### How to complete this task
From the listing below, copy only the lines running from the line that contains "à lui que se" to the line that contains "cure ne peut", both included.

-------------------------

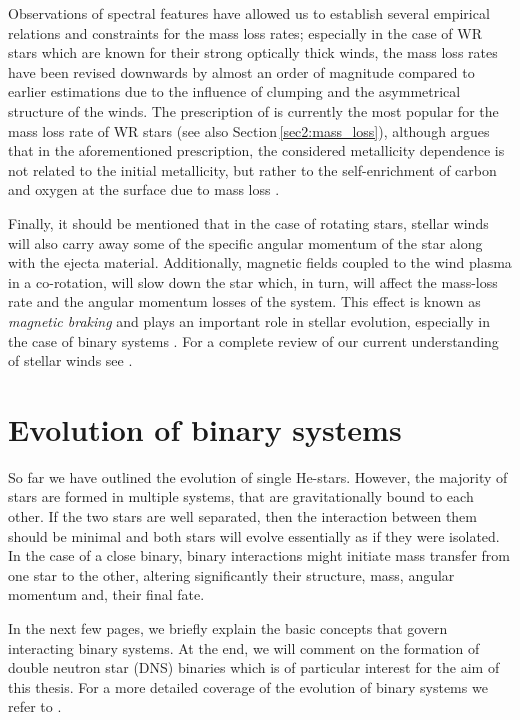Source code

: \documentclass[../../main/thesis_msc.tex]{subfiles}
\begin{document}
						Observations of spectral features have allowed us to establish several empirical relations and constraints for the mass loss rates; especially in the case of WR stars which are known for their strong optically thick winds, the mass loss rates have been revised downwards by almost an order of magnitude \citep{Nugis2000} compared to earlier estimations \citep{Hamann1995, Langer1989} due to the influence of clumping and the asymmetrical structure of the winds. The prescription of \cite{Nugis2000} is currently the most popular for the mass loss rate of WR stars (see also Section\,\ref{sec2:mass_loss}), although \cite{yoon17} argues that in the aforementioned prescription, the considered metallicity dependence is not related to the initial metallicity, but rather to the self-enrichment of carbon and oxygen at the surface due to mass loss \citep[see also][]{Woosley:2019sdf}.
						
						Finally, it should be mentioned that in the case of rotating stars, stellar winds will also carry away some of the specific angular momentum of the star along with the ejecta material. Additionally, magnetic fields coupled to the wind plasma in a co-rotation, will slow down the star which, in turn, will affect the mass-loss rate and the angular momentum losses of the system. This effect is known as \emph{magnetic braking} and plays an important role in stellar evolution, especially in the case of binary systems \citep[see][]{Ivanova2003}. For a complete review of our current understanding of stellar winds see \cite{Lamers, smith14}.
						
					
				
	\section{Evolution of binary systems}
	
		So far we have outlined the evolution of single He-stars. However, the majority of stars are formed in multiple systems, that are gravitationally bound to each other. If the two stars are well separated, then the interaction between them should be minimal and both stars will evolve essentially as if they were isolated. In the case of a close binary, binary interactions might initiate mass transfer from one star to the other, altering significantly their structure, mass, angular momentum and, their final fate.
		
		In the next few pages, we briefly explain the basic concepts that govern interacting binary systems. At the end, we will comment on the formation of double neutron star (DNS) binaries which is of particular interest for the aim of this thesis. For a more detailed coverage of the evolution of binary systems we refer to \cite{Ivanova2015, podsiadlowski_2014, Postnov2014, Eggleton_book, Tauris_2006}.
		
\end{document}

-------------------------

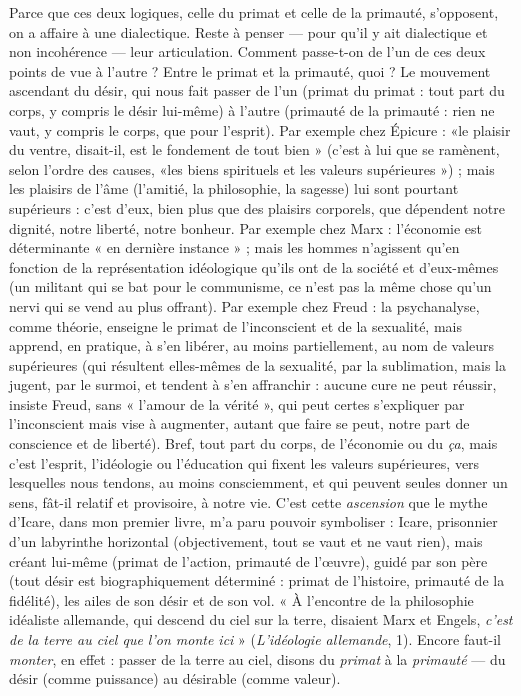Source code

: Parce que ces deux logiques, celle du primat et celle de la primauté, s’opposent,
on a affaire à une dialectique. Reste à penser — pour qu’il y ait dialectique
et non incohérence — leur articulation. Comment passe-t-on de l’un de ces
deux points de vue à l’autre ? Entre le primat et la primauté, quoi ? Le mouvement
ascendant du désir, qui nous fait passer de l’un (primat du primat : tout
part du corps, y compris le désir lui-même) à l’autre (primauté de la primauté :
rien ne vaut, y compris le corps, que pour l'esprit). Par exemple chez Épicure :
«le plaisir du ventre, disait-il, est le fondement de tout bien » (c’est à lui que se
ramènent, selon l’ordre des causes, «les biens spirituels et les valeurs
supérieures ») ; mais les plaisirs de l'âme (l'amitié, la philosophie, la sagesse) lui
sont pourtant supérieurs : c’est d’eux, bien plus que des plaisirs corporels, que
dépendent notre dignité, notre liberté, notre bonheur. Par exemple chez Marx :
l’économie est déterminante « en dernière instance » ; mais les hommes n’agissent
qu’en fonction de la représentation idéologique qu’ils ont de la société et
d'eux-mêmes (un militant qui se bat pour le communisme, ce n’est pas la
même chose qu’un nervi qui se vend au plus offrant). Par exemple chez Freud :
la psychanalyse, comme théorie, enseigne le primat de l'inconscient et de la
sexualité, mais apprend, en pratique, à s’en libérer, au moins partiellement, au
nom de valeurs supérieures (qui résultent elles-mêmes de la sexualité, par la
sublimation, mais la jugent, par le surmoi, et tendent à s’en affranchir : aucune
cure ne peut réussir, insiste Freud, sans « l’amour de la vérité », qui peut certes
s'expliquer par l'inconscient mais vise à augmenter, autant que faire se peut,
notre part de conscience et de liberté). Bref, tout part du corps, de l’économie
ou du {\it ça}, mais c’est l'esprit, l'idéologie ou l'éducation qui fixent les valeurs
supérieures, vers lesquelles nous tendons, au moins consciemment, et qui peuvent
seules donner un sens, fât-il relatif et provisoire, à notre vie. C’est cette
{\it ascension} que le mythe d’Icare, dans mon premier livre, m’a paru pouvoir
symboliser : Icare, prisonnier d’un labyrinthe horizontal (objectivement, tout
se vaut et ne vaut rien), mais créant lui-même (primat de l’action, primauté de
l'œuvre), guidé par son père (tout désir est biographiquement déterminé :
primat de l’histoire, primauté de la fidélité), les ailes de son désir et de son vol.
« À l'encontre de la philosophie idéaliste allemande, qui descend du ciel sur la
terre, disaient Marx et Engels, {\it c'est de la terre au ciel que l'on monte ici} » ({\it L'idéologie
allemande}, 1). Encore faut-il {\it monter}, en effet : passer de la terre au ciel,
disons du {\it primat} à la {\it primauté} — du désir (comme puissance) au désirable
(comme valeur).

-------------------------

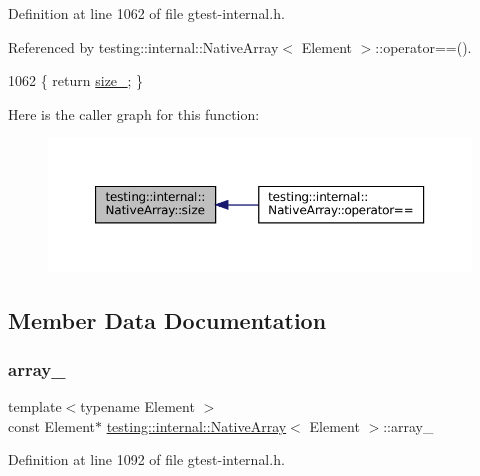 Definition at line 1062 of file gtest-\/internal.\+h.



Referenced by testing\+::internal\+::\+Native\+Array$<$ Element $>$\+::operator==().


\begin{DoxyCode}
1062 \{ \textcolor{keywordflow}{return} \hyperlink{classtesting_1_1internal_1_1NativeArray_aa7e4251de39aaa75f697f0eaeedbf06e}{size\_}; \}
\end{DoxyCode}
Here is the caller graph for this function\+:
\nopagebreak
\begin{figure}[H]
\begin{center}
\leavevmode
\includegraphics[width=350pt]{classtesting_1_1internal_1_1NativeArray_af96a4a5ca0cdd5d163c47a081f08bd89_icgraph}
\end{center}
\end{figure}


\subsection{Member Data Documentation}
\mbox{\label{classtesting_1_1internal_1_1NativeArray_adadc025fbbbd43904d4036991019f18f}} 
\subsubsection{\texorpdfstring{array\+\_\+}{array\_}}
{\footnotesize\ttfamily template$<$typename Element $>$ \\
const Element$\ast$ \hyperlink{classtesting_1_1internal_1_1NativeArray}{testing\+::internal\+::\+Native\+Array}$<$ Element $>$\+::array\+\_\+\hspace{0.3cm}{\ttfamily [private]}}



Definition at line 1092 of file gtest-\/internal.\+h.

-------------------------

### Exercise answer
«le plaisir du ventre, disait-il, est le fondement de tout bien » (c’est à lui que se
ramènent, selon l’ordre des causes, «les biens spirituels et les valeurs
supérieures ») ; mais les plaisirs de l'âme (l'amitié, la philosophie, la sagesse) lui
sont pourtant supérieurs : c’est d’eux, bien plus que des plaisirs corporels, que
dépendent notre dignité, notre liberté, notre bonheur. Par exemple chez Marx :
l’économie est déterminante « en dernière instance » ; mais les hommes n’agissent
qu’en fonction de la représentation idéologique qu’ils ont de la société et
d'eux-mêmes (un militant qui se bat pour le communisme, ce n’est pas la
même chose qu’un nervi qui se vend au plus offrant). Par exemple chez Freud :
la psychanalyse, comme théorie, enseigne le primat de l'inconscient et de la
sexualité, mais apprend, en pratique, à s’en libérer, au moins partiellement, au
nom de valeurs supérieures (qui résultent elles-mêmes de la sexualité, par la
sublimation, mais la jugent, par le surmoi, et tendent à s’en affranchir : aucune
cure ne peut réussir, insiste Freud, sans « l’amour de la vérité », qui peut certes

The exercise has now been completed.